El Servicio de Inmigración y Control de Aduanas de Estados Unidos (ICE, por sus siglas en inglés) continuará desplegado en aeropuertos del país, al menos mientras persista la crisis de personal en la Administración de Seguridad en el Transporte.
La medida se da en medio de un contexto de cierre parcial del gobierno federal, que ha generado ausencias masivas y renuncias entre trabajadores aeroportuarios.
Esta situación ha afectado las operaciones de la Transportation Security Administration, lo que ha llevado a reforzar temporalmente la seguridad con otras agencias federales.
El anuncio fue confirmado por Tom Homan, conocido como el “zar de la frontera”, quien señaló que la permanencia de los agentes dependerá de cuándo los aeropuertos logren volver a operar con normalidad.
“Vamos a continuar con la presencia de ICE ahí hasta que vuelvan al 100 % de su capacidad”, explicó el funcionario en declaraciones a medios estadounidenses.

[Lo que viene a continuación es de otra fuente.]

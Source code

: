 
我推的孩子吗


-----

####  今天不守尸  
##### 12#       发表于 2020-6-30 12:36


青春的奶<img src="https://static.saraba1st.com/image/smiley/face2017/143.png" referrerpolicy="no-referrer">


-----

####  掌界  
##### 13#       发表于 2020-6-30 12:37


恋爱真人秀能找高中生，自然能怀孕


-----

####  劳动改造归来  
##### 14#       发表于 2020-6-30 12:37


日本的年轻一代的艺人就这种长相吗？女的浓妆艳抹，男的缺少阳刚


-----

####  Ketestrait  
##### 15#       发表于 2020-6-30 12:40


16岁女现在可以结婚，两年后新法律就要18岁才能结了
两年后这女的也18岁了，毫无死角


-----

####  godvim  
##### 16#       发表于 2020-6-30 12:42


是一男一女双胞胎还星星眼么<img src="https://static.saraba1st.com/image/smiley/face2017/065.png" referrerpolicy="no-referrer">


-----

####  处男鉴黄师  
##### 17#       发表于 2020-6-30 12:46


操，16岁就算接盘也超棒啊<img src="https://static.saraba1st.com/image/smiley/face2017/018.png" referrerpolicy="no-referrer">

Homan ha insistido en una idea clave: si la TSA no vuelve a niveles operativos completos, por ejemplo, si continúan las renuncias o el ausentismo, entonces el ICE seguirá desplegado como refuerzo.
En sus palabras, la permanencia se mantendrá “hasta que los aeropuertos estén al 100 %”.

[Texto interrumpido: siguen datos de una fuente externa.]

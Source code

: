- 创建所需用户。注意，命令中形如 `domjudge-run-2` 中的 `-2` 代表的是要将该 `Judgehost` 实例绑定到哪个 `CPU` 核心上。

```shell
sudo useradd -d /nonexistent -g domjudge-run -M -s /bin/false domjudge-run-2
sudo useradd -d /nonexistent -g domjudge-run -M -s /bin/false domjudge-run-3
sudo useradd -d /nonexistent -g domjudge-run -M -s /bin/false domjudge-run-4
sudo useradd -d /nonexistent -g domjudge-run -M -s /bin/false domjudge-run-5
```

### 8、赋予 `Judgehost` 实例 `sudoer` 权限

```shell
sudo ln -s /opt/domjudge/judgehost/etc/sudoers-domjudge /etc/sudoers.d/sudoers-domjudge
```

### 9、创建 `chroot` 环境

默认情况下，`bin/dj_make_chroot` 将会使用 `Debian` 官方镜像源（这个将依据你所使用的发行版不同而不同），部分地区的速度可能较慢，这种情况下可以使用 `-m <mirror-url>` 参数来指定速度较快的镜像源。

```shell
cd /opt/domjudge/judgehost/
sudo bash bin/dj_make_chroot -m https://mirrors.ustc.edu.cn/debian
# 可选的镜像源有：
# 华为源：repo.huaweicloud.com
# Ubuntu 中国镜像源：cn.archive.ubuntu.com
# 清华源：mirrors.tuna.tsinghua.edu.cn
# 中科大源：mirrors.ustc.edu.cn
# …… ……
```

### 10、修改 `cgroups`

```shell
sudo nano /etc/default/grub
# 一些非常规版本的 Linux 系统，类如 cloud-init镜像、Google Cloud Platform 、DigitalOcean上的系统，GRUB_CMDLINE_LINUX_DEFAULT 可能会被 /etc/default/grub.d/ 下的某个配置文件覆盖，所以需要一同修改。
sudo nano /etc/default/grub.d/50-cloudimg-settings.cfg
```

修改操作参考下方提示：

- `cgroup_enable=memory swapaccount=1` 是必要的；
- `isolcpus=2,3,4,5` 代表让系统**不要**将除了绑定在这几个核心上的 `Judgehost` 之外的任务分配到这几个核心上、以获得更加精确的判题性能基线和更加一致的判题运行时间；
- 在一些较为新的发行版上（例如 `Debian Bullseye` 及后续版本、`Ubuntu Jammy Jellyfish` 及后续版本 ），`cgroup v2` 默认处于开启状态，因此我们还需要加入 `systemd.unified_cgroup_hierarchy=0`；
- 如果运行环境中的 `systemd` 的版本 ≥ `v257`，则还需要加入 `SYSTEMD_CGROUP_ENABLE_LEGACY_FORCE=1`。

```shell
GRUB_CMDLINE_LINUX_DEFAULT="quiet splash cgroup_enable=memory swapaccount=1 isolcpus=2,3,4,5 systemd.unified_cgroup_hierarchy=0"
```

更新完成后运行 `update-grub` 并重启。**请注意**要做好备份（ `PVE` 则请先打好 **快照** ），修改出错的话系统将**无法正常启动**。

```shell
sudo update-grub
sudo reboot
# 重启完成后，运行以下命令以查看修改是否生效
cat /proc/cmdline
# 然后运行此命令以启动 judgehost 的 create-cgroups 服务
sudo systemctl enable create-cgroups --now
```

Lo anterior deja abierta la posibilidad de que el retiro de los agentes no ocurra en el corto plazo, sino en función de la recuperación operativa de la TSA.
De acuerdo con reportes citados por medios internacionales, la medida fue impulsada por la Casa Blanca como respuesta a una situación crítica en los controles de seguridad aeroportuaria.
La falta de personal ha generado demoras de varias horas y un incremento significativo en el ausentismo laboral.
En ese contexto, el ICE ha sido desplegado para apoyar tareas logísticas y de control en terminales aéreas, aunque su función exacta ha sido objeto de debate público y político. La crisis actual ha derivado en renuncias y bajas laborales, lo que obligó a reforzar temporalmente la seguridad con otras agencias federales.

De acuerdo con información recogida por prensa estadounidense, el ICE no está asumiendo funciones completas de revisión de pasajeros. Su presencia se concentra en áreas como accesos, salidas y apoyo a la vigilancia, mientras se busca aliviar la carga operativa del personal habitual de la TSA.
Los funcionarios del Gobierno defienden la medida como un mecanismo temporal necesario para evitar el colapso de la seguridad aeroportuaria.
En ese marco, la permanencia del ICE en aeropuertos queda sujeta a la evolución de la crisis presupuestaria y al retorno de los trabajadores de la TSA a sus funciones, sin una fecha concreta de retiro, según las declaraciones del propio Homan.